**PROBLEM TO WORK ON**
Find every line in the records below that holds the word "Many", and copy it out.

━━━━━ ENTRIES SHOWN

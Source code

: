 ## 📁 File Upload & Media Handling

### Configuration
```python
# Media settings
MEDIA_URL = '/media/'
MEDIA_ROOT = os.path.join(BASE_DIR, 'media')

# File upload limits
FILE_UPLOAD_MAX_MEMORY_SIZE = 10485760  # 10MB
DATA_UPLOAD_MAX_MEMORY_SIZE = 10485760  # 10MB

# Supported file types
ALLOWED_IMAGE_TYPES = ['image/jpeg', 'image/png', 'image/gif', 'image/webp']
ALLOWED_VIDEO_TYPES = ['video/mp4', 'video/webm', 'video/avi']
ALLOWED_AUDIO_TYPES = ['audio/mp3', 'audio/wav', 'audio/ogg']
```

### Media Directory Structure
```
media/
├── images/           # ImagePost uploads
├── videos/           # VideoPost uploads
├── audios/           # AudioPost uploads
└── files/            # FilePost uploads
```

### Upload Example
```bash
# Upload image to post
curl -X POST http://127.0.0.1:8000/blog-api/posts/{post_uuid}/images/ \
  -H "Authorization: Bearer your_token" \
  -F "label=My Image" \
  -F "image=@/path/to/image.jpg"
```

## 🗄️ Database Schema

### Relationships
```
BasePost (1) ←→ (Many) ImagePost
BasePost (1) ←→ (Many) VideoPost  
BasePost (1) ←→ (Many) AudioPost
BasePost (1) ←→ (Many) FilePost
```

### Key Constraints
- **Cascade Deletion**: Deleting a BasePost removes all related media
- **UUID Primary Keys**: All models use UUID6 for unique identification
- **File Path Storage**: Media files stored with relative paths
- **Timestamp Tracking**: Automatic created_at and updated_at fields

━━━━━━━━━━

**OUTPUT OF THE EXERCISE**
BasePost (1) ←→ (Many) ImagePost
BasePost (1) ←→ (Many) VideoPost  
BasePost (1) ←→ (Many) AudioPost
BasePost (1) ←→ (Many) FilePost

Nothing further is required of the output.